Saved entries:
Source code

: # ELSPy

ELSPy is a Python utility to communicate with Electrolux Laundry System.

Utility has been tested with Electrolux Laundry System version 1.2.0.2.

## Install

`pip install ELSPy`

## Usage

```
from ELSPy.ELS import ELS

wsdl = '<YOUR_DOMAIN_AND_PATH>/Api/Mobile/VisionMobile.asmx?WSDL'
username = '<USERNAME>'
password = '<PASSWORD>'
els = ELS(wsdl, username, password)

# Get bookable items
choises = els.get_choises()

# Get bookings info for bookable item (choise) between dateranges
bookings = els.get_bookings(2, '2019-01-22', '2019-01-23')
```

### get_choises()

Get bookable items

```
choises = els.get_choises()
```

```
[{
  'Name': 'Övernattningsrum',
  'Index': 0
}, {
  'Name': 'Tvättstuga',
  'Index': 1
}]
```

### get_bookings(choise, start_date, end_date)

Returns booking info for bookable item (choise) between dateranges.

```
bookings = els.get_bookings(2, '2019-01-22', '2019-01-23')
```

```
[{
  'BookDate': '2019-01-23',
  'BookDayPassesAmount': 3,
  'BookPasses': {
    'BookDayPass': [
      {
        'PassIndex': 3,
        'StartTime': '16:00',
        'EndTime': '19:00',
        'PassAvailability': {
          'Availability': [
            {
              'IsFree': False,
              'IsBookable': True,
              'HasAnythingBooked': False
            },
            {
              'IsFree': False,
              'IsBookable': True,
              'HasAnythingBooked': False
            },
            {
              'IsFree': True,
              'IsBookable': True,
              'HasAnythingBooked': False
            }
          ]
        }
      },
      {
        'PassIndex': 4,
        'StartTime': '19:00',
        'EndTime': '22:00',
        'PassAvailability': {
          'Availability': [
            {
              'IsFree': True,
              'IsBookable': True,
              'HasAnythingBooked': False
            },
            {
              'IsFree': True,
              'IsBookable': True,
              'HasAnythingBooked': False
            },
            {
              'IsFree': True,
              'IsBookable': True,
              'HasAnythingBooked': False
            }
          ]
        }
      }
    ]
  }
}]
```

TASK ITEM:
All of the data, start to finish: please output it exactly.

RESULT FOR THIS EXERCISE:
Source code

: # ELSPy

ELSPy is a Python utility to communicate with Electrolux Laundry System.

Utility has been tested with Electrolux Laundry System version 1.2.0.2.

## Install

`pip install ELSPy`

## Usage

```
from ELSPy.ELS import ELS

wsdl = '<YOUR_DOMAIN_AND_PATH>/Api/Mobile/VisionMobile.asmx?WSDL'
username = '<USERNAME>'
password = '<PASSWORD>'
els = ELS(wsdl, username, password)

# Get bookable items
choises = els.get_choises()

# Get bookings info for bookable item (choise) between dateranges
bookings = els.get_bookings(2, '2019-01-22', '2019-01-23')
```

### get_choises()

Get bookable items

```
choises = els.get_choises()
```

```
[{
  'Name': 'Övernattningsrum',
  'Index': 0
}, {
  'Name': 'Tvättstuga',
  'Index': 1
}]
```

### get_bookings(choise, start_date, end_date)

Returns booking info for bookable item (choise) between dateranges.

```
bookings = els.get_bookings(2, '2019-01-22', '2019-01-23')
```

```
[{
  'BookDate': '2019-01-23',
  'BookDayPassesAmount': 3,
  'BookPasses': {
    'BookDayPass': [
      {
        'PassIndex': 3,
        'StartTime': '16:00',
        'EndTime': '19:00',
        'PassAvailability': {
          'Availability': [
            {
              'IsFree': False,
              'IsBookable': True,
              'HasAnythingBooked': False
            },
            {
              'IsFree': False,
              'IsBookable': True,
              'HasAnythingBooked': False
            },
            {
              'IsFree': True,
              'IsBookable': True,
              'HasAnythingBooked': False
            }
          ]
        }
      },
      {
        'PassIndex': 4,
        'StartTime': '19:00',
        'EndTime': '22:00',
        'PassAvailability': {
          'Availability': [
            {
              'IsFree': True,
              'IsBookable': True,
              'HasAnythingBooked': False
            },
            {
              'IsFree': True,
              'IsBookable': True,
              'HasAnythingBooked': False
            },
            {
              'IsFree': True,
              'IsBookable': True,
              'HasAnythingBooked': False
            }
          ]
        }
      }
    ]
  }
}]
```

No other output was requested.